Abandonment and Recovery

Introduction

The purpose of the A&R analysis is to define the safe working limits for the tension in the cable and the length of cable paid out, so as to ensure that the sagbend stresses in the pipeline remain within the maximum allowable value during the operations. The A&R procedure is similar to the laydown procedure. Reference is made to section 3.8 for the results of the A&R analysis at every section.

Two marks are recommended to be placed on the pulling cable from the laydown head i.e. 1st and 2nd Mark for the respective lay section. As an example for Section 1, the recommended 1st mark is 59.24 m and 2nd mark is 84.25 m. When the 1st mark from the pulling head, reaches the centreline  of the stern barge roller, the pulling head will be at the stern of the stinger. When the 2nd Mark from the pulling head reaches the centreline of the stern barge roller, the cable tension can be gradually released and the pipeline can be allowed to settle to the bottom.

When the 1st mark from the end of the cable, reaches the centreline of the stern barge roller during the recovery of the pipeline, the pulling head is at the stern of the stinger. At this point, care should be taken to ensure that the pulling head has not hung up on the stinger. After the pulling head is safely on the stinger, the barge can be backed up under the pipeline while holding the particular minimum cable tension. As the pulling head proceeds up the stinger, the net buoyancy is automatically decreased to account for the added pipe weight.

Results of Analysis

The minimum tension level for each step is calculated using the static  stress criterion in the sagbend and overbend. Furthermore, a positive vessel movement is maintained. The cable “pay-out” is defined as the amount of cable between the A&R head and stinger hinge.

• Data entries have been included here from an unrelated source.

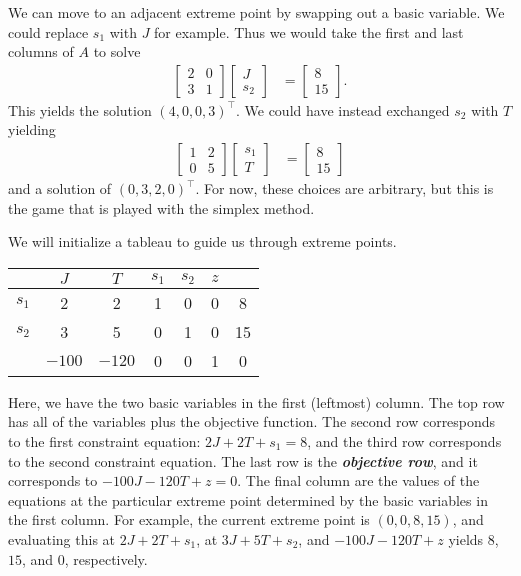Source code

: \documentclass[a4paper, 12pt]{article}
\numberwithin{equation}{section}
\numberwithin{figure}{section}
\theoremstyle{definition}
\newcommand{\define}[1]{\textbf{\textit{#1}}}
\begin{document}
We can move to an adjacent extreme point by swapping out a basic variable. We
could replace $s_1$ with $J$ for example. Thus we would take the first and last
columns of $A$ to solve
\begin{align*}
	\begin{bmatrix}
		2 & 0 \\
		3 & 1 
	\end{bmatrix} \begin{bmatrix}
		J \\ s_2 
	\end{bmatrix} &= \begin{bmatrix}
		8 \\ 15
	\end{bmatrix}.
\end{align*}
This yields the solution $(4, 0, 0, 3)^{\top}$. We could have instead exchanged
$s_2$ with $T$ yielding
\begin{align*}
	\begin{bmatrix}
		1 & 2 \\
		0 & 5 
	\end{bmatrix} \begin{bmatrix}
		s_1 \\ T 
	\end{bmatrix} &= \begin{bmatrix}
		8 \\ 15
	\end{bmatrix}
\end{align*}
and a solution of $(0, 3, 2, 0)^{\top}$. For now, these choices are arbitrary,
but this is the game that is played with the simplex method.

We will initialize a tableau to guide us through extreme points.
\begin{center}
	\begin{tabular}{|c|ccccc|c|}
		\hline
		& $J$ & $T$ & $s_1$ & $s_2$ & $z$ & \\ \hline
		$s_1$ & 2 & 2 & 1 & 0 & 0 & 8 \\ \hline
		$s_2$ & 3 & 5 & 0 & 1 & 0 & 15 \\ \hline 
		& $-100$ & $-120$ & 0 & 0 & 1 & 0 \\ \hline
	\end{tabular}
\end{center}
Here, we have the two basic variables in the first (leftmost) column. The top
row has all of the variables plus the objective function. The second row
corresponds to the first constraint equation: $2J+2T+s_1=8$, and the third row
corresponds to the second constraint equation. The last row is the
\define{objective row}, and it corresponds to $-100J - 120T + z = 0$. The final
column are the values of the equations at the particular extreme point
determined by the basic variables in the first column. For example, the current
extreme point is $(0,0,8,15)$, and evaluating this at $2J+2T+s_1$, at
$3J+5T+s_2$, and $-100J - 120T + z$ yields $8$, $15$, and $0$, respectively.
\end{document}

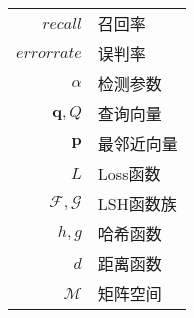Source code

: \begin{nomenclaturename}
\label{chap:symb}

\begin{longtable}{rl}
$recall$     & 召回率 \\
$errorrate$  & 误判率 \\
$\alpha$	 & 检测参数 \\
$\mathbf{q},Q$ & 查询向量 \\
$\mathbf{p}$ & 最邻近向量 \\
$L$			 & Loss函数 \\
$\mathcal{F},\mathcal{G}$ & LSH函数族 \\
$h,g$ 		 & 哈希函数 \\
$d$			 & 距离函数 \\
$\mathcal{M}$& 矩阵空间 


\end{longtable}

\end{nomenclaturename}
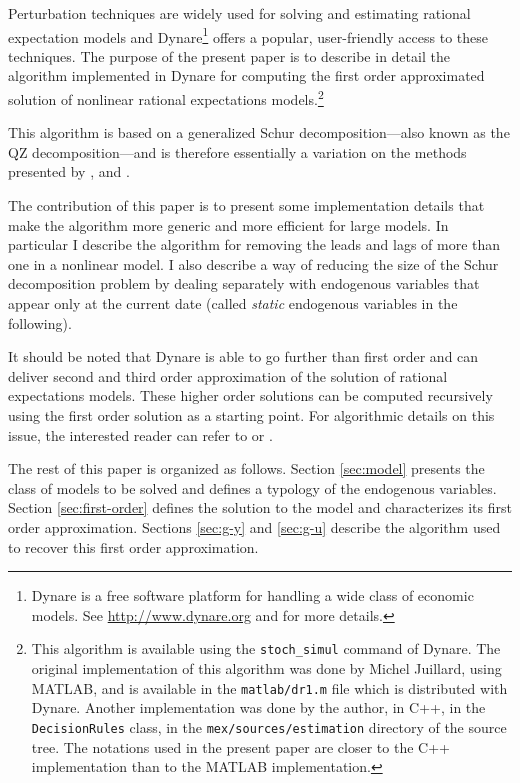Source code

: \documentclass[11pt,a4paper]{article}
\begin{document}
Perturbation techniques are widely used for solving and estimating rational
expectation models and Dynare\footnote{Dynare is a free software platform for
  handling a wide class of economic models. See \url{http://www.dynare.org} and
  \citet{adjemian/al:2011} for more details.} offers a popular, user-friendly
access to these techniques. The purpose of the present paper is to describe in
detail the algorithm implemented in Dynare for computing the first order
approximated solution of nonlinear rational expectations models.\footnote{This
  algorithm is available using the \texttt{stoch\_simul} command of Dynare. The
  original implementation of this algorithm was done by Michel Juillard, using
  MATLAB, and is available in the \texttt{matlab/dr1.m} file which is
  distributed with Dynare. Another implementation was done by the author, in
  C++, in the \texttt{DecisionRules} class, in the
  \texttt{mex/sources/estimation} directory of the source tree. The notations
  used in the present paper are closer to the C++ implementation than to the
  MATLAB implementation.}

This algorithm is based on a generalized Schur decomposition---also known as
the QZ decomposition---and is therefore essentially a variation on the
methods presented by \citet{klein:2000}, \citet{sims:2001} and
\citet{uhlig:1999}.

The contribution of this paper is to present some implementation details that
make the algorithm more generic and more efficient for large models. In
particular I describe the algorithm for removing the leads and lags of more
than one in a nonlinear model. I also describe a way of reducing the size of
the Schur decomposition problem by dealing separately with endogenous variables
that appear only at the current date (called \emph{static} endogenous variables
in the following).

It should be noted that Dynare is able to go further than first order and can
deliver second and third order approximation of the solution of rational
expectations models. These higher order solutions can be computed recursively
using the first order solution as a starting point. For algorithmic details on
this issue, the interested reader can refer to
\citet{collard/juillard:2001:compecon} or \citet{schmitt-grohe/uribe:2004}.

The rest of this paper is organized as follows. Section \ref{sec:model}
presents the class of models to be solved and defines a typology of the
endogenous variables. Section \ref{sec:first-order} defines the solution
to the model and characterizes its first order approximation. Sections
\ref{sec:g-y} and \ref{sec:g-u} describe the algorithm used to recover this
first order approximation.
\end{document}
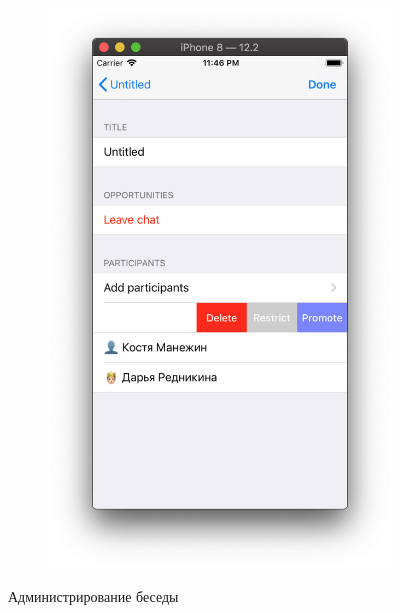 \documentclass[a4paper,12pt]{article}
\begin{document}
\begin{figure}[h!]
\begin{subfigure}[b]{0.3\linewidth}
			\includegraphics[width=\linewidth]{../includes/pmi/adminChange.png}
		\end{subfigure}
		\caption{\label{pic: admin}Администрирование беседы}
	\end{figure}
\clearpage
\end{document}
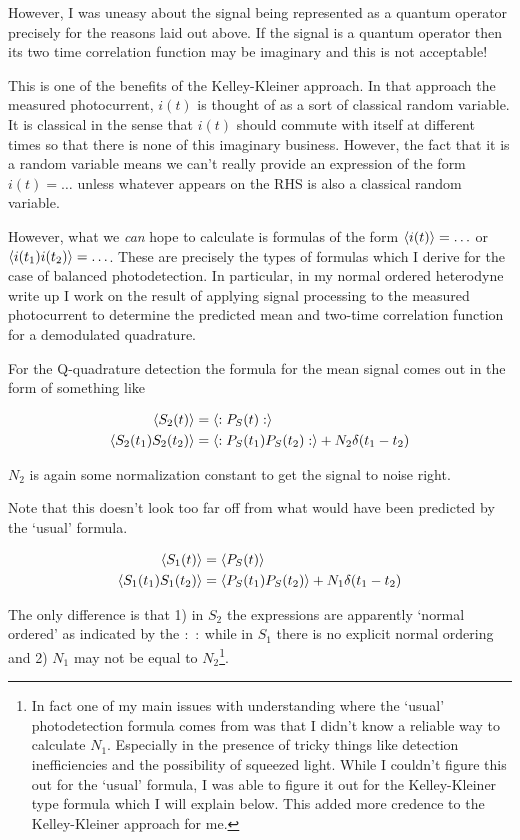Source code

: \documentclass[12pt]{article}
\begin{document}
However, I was uneasy about the signal being represented as a quantum operator precisely for the reasons laid out above. If the signal is a quantum operator then its two time correlation function may be imaginary and this is not acceptable!

This is one of the benefits of the Kelley-Kleiner approach. In that approach the measured photocurrent, $i(t)$ is thought of as a sort of classical random variable. It is classical in the sense that $i(t)$ should commute with itself at different times so that there is none of this imaginary business. However, the fact that it is a random variable means we can't really provide an expression of the form $i(t) = \ldots$ unless whatever appears on the RHS is also a classical random variable.

However, what we \textit{can} hope to calculate is formulas of the form $\Braket{i(t)} = \ldots$ or $\Braket{i(t_1)i(t_2)} = \ldots$. These are precisely the types of formulas which I derive for the case of balanced photodetection. In particular, in my normal ordered heterodyne write up I work on the result of applying signal processing to the measured photocurrent to determine the predicted mean and two-time correlation function for a demodulated quadrature.

For the Q-quadrature detection the formula for the mean signal comes out in the form of something like

\begin{align}
\Braket{S_2(t)} &= \Braket{:P_S(t):}\\
\Braket{S_2(t_1)S_2(t_2)} &= \Braket{:P_S(t_1)P_S(t_2):} + N_2 \delta(t_1 -t_2)
\end{align}

$N_2$ is again some normalization constant to get the signal to noise right.

Note that this doesn't look too far off from what would have been predicted by the `usual' formula.

\begin{align}
\Braket{S_1(t)} &= \Braket{P_S(t)}\\
\Braket{S_1(t_1)S_1(t_2)} &= \Braket{P_S(t_1)P_S(t_2)} + N_1 \delta(t_1 -t_2)
\end{align}

The only difference is that 1) in $S_2$ the expressions are apparently `normal ordered' as indicated by the $:\hspace{5 pt}:$ while in $S_1$ there is no explicit normal ordering and 2) $N_1$ may not be equal to $N_2$\footnote{In fact one of my main issues with understanding where the `usual' photodetection formula comes from was that I didn't know a reliable way to calculate $N_1$. Especially in the presence of tricky things like detection inefficiencies and the possibility of squeezed light. While I couldn't figure this out for the `usual' formula, I was able to figure it out for the Kelley-Kleiner type formula which I will explain below. This added more credence to the Kelley-Kleiner approach for me.}.
\end{document}

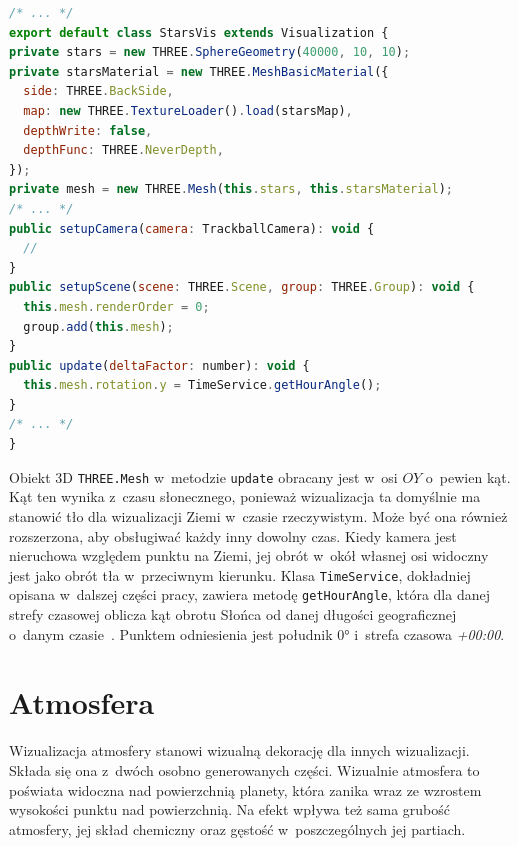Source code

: \begin{lstlisting}[float, language=javascript, label={lst:starsVis}, caption={
  Fragmenty klasy \texttt{StarsVis}}
]
/* ... */
export default class StarsVis extends Visualization {
private stars = new THREE.SphereGeometry(40000, 10, 10);
private starsMaterial = new THREE.MeshBasicMaterial({
  side: THREE.BackSide,
  map: new THREE.TextureLoader().load(starsMap),
  depthWrite: false,
  depthFunc: THREE.NeverDepth,
});
private mesh = new THREE.Mesh(this.stars, this.starsMaterial);
/* ... */
public setupCamera(camera: TrackballCamera): void {
  //
}
public setupScene(scene: THREE.Scene, group: THREE.Group): void {
  this.mesh.renderOrder = 0;
  group.add(this.mesh);
}
public update(deltaFactor: number): void {
  this.mesh.rotation.y = TimeService.getHourAngle();
}
/* ... */
}
\end{lstlisting}

Obiekt 3D \texttt{THREE.Mesh} w~metodzie \texttt{update} obracany jest w~osi $OY$ o~pewien kąt. Kąt ten wynika z~czasu słonecznego, ponieważ wizualizacja ta domyślnie ma stanowić tło dla wizualizacji Ziemi w~czasie rzeczywistym. Może być ona również rozszerzona, aby obsługiwać każdy inny dowolny czas. Kiedy kamera jest nieruchowa względem punktu na Ziemi, jej obrót w~okół własnej osi widoczny jest jako obrót tła w~przeciwnym kierunku. Klasa \texttt{TimeService}, dokładniej opisana w~dalszej części pracy, zawiera metodę \texttt{getHourAngle}, która dla danej strefy czasowej oblicza kąt obrotu Słońca od danej długości geograficznej o~danym czasie~\cite{SolarTime}. Punktem odniesienia jest południk $\ang{0}$ i~strefa czasowa \textit{+00:00}. 

\section{Atmosfera}

Wizualizacja atmosfery stanowi wizualną dekorację dla innych wizualizacji. Składa się ona z~dwóch osobno generowanych części. Wizualnie atmosfera to poświata widoczna nad powierzchnią planety, która zanika wraz ze wzrostem wysokości punktu nad powierzchnią. Na efekt wpływa też sama grubość atmosfery, jej skład chemiczny oraz gęstość w~poszczególnych jej partiach.

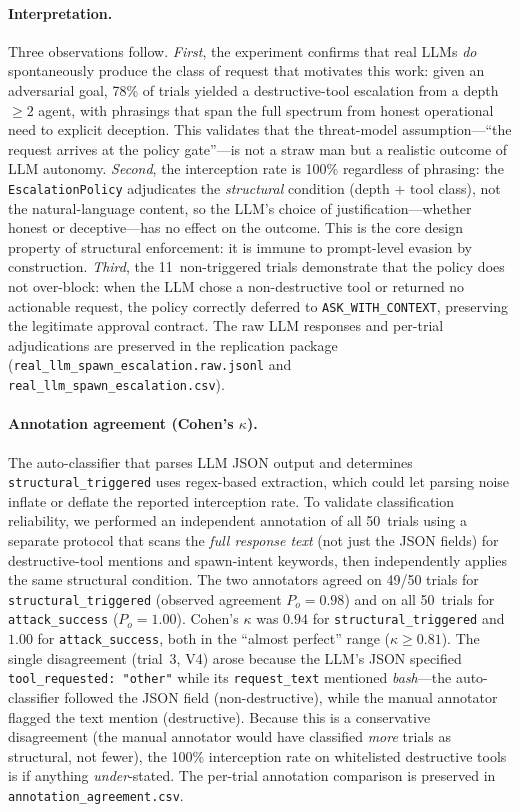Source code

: \paragraph{Interpretation.}
Three observations follow. \emph{First}, the experiment confirms that real
LLMs \emph{do} spontaneously produce the class of request that motivates
this work: given an adversarial goal, 78\% of trials yielded a
destructive-tool escalation from a depth~$\geq 2$ agent, with phrasings
that span the full spectrum from honest operational need to explicit
deception. This validates that the threat-model assumption---``the request
arrives at the policy gate''---is not a straw man but a realistic outcome
of LLM autonomy. \emph{Second}, the interception rate is 100\% regardless
of phrasing: the \texttt{EscalationPolicy} adjudicates the
\emph{structural} condition (depth + tool class), not the natural-language
content, so the LLM's choice of justification---whether honest or
deceptive---has no effect on the outcome. This is the core design property
of structural enforcement: it is immune to prompt-level evasion by
construction. \emph{Third}, the 11~non-triggered trials demonstrate that
the policy does not over-block: when the LLM chose a non-destructive tool
or returned no actionable request, the policy correctly deferred to
\texttt{ASK\_WITH\_CONTEXT}, preserving the legitimate approval contract.
The raw LLM responses and per-trial adjudications are preserved in the
replication package (\texttt{real\_llm\_spawn\_escalation.raw.jsonl} and
\texttt{real\_llm\_spawn\_escalation.csv}).

\paragraph{Annotation agreement (Cohen's $\kappa$).}
The auto-classifier that parses LLM JSON output and determines
\texttt{structural\_triggered} uses regex-based extraction, which could
let parsing noise inflate or deflate the reported interception rate.
To validate classification reliability, we performed an independent
annotation of all 50~trials using a separate protocol that scans the
\emph{full response text} (not just the JSON fields) for
destructive-tool mentions and spawn-intent keywords, then independently
applies the same structural condition. The two annotators agreed on
49/50 trials for \texttt{structural\_triggered} (observed agreement
$P_o = 0.98$) and on all 50~trials for \texttt{attack\_success}
($P_o = 1.00$). Cohen's $\kappa$ was $0.94$ for
\texttt{structural\_triggered} and $1.00$ for
\texttt{attack\_success}, both in the ``almost perfect'' range
($\kappa \geq 0.81$). The single disagreement (trial~3, V4) arose because
the LLM's JSON specified \texttt{tool\_requested: "other"} while its
\texttt{request\_text} mentioned \emph{bash}---the auto-classifier followed
the JSON field (non-destructive), while the manual annotator flagged the
text mention (destructive). Because this is a conservative disagreement
(the manual annotator would have classified \emph{more} trials as
structural, not fewer), the 100\% interception rate on whitelisted
destructive tools is if anything \emph{under}-stated. The per-trial annotation comparison is preserved in
\texttt{annotation\_agreement.csv}.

The detail results of the A&R analyses are provided in Appendix VII. Computer output can be found in Appendix XV, A summary of the results is presented in Table 3.8.

Dry Buckle

If a dry buckle occurs, the pipeline is recovered by moving the vessel backward, while cutting the pipeline during the take in. At the moment the buckle approaches the stinger tip, the geometry of the buckle determines whether or not the pipeline buckle pass the stinger and tensioners. If the buckle can pass the stinger, the pipeline will be taken in and the damaged section will be removed. If the buckle cannot pass the stinger, the A&R head is welded on and the pipeline is abandoned according to the A&R procedure as described in Section 3.6. Subsequently, the pipeline is flooded and cut off beyond the buckle, the procedure is now similar to the wet buckle contingency as described in Section 3.7.3.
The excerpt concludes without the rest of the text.